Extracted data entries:
---*---

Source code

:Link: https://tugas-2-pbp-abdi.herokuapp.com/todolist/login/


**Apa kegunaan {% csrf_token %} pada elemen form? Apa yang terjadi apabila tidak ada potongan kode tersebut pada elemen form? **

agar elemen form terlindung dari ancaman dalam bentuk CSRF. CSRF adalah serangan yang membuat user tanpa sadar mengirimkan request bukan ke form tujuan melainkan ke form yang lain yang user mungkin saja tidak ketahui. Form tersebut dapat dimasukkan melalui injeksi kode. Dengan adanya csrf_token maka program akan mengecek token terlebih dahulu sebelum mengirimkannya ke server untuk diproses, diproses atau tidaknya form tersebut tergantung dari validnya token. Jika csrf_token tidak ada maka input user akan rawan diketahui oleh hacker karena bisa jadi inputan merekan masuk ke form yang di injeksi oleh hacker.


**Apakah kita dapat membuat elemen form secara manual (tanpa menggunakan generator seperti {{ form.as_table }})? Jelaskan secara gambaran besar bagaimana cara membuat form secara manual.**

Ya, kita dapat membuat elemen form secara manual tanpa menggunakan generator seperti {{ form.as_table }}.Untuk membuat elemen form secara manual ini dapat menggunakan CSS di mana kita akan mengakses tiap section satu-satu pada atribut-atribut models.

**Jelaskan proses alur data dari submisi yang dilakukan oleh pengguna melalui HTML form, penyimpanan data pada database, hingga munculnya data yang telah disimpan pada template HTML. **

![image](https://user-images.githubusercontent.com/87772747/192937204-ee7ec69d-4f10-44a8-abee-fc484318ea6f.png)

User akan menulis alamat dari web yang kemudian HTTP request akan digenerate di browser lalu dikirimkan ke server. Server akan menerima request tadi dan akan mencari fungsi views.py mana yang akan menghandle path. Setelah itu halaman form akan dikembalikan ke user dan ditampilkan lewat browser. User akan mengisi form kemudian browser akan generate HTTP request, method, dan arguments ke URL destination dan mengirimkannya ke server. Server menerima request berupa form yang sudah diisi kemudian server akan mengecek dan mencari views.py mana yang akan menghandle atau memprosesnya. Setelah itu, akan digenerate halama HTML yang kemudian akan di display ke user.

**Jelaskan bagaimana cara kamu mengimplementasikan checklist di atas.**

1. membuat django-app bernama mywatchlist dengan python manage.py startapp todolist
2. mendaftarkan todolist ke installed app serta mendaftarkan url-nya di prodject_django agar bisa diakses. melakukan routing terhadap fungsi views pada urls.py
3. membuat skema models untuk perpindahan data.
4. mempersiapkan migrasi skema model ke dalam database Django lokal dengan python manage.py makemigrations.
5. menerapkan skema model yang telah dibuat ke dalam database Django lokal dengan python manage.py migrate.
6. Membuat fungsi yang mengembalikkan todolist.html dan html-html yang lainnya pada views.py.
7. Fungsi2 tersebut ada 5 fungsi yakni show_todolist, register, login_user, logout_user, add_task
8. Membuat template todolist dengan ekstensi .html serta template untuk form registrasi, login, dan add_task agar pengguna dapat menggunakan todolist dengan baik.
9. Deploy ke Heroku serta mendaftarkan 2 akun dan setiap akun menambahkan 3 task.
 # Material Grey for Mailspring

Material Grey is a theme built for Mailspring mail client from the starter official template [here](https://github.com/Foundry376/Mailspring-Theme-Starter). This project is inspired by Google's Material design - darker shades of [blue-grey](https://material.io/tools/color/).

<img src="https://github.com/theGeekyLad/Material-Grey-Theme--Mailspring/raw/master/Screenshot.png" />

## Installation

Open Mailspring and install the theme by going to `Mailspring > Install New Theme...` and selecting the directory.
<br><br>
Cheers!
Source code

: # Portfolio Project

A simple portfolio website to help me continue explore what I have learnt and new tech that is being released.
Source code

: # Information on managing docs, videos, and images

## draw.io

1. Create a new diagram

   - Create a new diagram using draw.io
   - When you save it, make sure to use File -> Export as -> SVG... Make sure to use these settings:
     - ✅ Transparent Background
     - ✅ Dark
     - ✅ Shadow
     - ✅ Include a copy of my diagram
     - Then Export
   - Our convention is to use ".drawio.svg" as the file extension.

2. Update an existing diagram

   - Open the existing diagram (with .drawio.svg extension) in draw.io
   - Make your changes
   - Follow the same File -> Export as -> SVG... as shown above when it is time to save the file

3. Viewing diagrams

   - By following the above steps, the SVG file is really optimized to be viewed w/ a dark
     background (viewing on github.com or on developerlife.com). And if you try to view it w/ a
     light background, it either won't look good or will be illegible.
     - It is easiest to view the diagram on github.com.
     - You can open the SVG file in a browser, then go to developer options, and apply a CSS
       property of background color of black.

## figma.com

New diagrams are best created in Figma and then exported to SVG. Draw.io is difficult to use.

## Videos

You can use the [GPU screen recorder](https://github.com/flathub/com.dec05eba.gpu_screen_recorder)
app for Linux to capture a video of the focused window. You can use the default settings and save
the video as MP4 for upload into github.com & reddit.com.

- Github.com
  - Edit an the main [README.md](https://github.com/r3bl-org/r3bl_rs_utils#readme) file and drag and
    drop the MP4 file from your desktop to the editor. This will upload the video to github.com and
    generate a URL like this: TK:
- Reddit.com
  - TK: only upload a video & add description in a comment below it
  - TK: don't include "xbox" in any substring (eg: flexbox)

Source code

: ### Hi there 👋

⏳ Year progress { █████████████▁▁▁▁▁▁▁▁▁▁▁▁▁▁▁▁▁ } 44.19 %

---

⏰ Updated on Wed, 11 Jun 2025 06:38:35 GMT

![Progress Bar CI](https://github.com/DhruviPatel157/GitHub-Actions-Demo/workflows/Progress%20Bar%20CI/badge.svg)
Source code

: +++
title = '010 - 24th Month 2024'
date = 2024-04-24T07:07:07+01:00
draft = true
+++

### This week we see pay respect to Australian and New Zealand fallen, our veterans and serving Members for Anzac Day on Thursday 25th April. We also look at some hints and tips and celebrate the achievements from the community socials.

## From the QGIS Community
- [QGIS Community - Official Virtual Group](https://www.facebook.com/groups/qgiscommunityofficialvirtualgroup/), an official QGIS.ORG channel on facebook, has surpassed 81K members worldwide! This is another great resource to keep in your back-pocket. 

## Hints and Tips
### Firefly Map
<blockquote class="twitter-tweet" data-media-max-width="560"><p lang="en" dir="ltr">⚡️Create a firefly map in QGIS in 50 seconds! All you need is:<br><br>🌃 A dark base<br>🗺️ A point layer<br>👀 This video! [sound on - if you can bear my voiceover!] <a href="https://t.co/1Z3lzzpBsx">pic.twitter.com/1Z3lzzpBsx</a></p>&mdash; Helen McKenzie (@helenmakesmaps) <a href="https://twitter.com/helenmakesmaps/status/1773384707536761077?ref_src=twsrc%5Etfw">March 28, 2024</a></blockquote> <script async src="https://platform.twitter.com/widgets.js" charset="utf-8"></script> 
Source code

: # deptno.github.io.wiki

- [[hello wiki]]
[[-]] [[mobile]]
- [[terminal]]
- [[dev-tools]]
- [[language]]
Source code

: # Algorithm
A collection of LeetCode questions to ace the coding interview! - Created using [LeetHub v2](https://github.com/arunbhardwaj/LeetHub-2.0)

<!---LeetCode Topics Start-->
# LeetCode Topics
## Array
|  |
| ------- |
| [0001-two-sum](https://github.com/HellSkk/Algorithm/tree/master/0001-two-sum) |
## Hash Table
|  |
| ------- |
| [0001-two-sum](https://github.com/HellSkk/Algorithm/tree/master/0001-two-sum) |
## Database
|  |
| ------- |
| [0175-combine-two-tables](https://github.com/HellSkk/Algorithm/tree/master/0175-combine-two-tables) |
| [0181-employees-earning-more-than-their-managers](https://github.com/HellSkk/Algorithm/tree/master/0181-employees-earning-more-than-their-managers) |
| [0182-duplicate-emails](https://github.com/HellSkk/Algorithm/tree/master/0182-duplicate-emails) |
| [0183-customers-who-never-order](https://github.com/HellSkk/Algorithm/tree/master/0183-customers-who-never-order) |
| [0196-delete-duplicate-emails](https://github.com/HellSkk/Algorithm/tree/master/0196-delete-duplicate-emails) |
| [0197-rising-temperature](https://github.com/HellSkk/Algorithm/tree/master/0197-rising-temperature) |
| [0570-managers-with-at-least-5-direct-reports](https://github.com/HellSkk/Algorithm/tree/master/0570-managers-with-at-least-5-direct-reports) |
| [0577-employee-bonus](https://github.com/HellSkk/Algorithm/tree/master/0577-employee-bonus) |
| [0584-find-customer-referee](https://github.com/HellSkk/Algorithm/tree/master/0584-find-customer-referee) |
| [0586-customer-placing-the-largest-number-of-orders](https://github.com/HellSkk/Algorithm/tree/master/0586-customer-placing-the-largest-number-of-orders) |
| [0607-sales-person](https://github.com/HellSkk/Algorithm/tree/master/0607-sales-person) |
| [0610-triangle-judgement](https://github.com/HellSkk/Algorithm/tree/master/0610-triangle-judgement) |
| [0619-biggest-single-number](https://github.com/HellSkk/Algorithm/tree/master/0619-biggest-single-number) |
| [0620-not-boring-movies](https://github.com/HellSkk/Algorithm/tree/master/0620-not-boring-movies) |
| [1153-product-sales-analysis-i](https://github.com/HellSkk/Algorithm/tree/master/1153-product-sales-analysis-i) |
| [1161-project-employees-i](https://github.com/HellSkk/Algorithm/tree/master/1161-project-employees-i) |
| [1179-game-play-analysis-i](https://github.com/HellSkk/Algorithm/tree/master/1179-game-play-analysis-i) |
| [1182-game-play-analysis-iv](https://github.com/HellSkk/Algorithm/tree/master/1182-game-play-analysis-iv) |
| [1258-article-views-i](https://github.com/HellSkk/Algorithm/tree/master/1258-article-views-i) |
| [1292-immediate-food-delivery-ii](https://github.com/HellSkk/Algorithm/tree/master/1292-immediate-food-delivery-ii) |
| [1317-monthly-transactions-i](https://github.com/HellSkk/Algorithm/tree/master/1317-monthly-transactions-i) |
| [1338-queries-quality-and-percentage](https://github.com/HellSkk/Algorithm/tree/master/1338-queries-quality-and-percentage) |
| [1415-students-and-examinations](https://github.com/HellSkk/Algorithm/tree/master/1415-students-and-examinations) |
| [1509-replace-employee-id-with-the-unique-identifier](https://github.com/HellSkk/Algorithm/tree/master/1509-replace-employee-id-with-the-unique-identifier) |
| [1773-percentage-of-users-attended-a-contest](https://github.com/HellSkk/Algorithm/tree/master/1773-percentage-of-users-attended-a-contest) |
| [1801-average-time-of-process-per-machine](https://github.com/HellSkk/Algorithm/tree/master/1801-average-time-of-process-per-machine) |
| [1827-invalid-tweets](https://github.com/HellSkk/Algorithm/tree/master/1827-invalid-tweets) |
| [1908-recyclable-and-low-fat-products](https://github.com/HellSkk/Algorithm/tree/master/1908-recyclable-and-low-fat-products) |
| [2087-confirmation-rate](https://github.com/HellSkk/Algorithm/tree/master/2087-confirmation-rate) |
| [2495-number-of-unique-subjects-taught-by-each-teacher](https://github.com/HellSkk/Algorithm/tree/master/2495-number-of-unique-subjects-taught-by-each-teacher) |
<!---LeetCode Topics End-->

---*---

_WHAT THIS TASK INVOLVES_. Set down exactly the lines from the start of the records to the line with "checklist di atas.**". Include that line, and add nothing more.

_SOLUTION_.
Source code

:Link: https://tugas-2-pbp-abdi.herokuapp.com/todolist/login/


**Apa kegunaan {% csrf_token %} pada elemen form? Apa yang terjadi apabila tidak ada potongan kode tersebut pada elemen form? **

agar elemen form terlindung dari ancaman dalam bentuk CSRF. CSRF adalah serangan yang membuat user tanpa sadar mengirimkan request bukan ke form tujuan melainkan ke form yang lain yang user mungkin saja tidak ketahui. Form tersebut dapat dimasukkan melalui injeksi kode. Dengan adanya csrf_token maka program akan mengecek token terlebih dahulu sebelum mengirimkannya ke server untuk diproses, diproses atau tidaknya form tersebut tergantung dari validnya token. Jika csrf_token tidak ada maka input user akan rawan diketahui oleh hacker karena bisa jadi inputan merekan masuk ke form yang di injeksi oleh hacker.


**Apakah kita dapat membuat elemen form secara manual (tanpa menggunakan generator seperti {{ form.as_table }})? Jelaskan secara gambaran besar bagaimana cara membuat form secara manual.**

Ya, kita dapat membuat elemen form secara manual tanpa menggunakan generator seperti {{ form.as_table }}.Untuk membuat elemen form secara manual ini dapat menggunakan CSS di mana kita akan mengakses tiap section satu-satu pada atribut-atribut models.

**Jelaskan proses alur data dari submisi yang dilakukan oleh pengguna melalui HTML form, penyimpanan data pada database, hingga munculnya data yang telah disimpan pada template HTML. **

![image](https://user-images.githubusercontent.com/87772747/192937204-ee7ec69d-4f10-44a8-abee-fc484318ea6f.png)

User akan menulis alamat dari web yang kemudian HTTP request akan digenerate di browser lalu dikirimkan ke server. Server akan menerima request tadi dan akan mencari fungsi views.py mana yang akan menghandle path. Setelah itu halaman form akan dikembalikan ke user dan ditampilkan lewat browser. User akan mengisi form kemudian browser akan generate HTTP request, method, dan arguments ke URL destination dan mengirimkannya ke server. Server menerima request berupa form yang sudah diisi kemudian server akan mengecek dan mencari views.py mana yang akan menghandle atau memprosesnya. Setelah itu, akan digenerate halama HTML yang kemudian akan di display ke user.

**Jelaskan bagaimana cara kamu mengimplementasikan checklist di atas.**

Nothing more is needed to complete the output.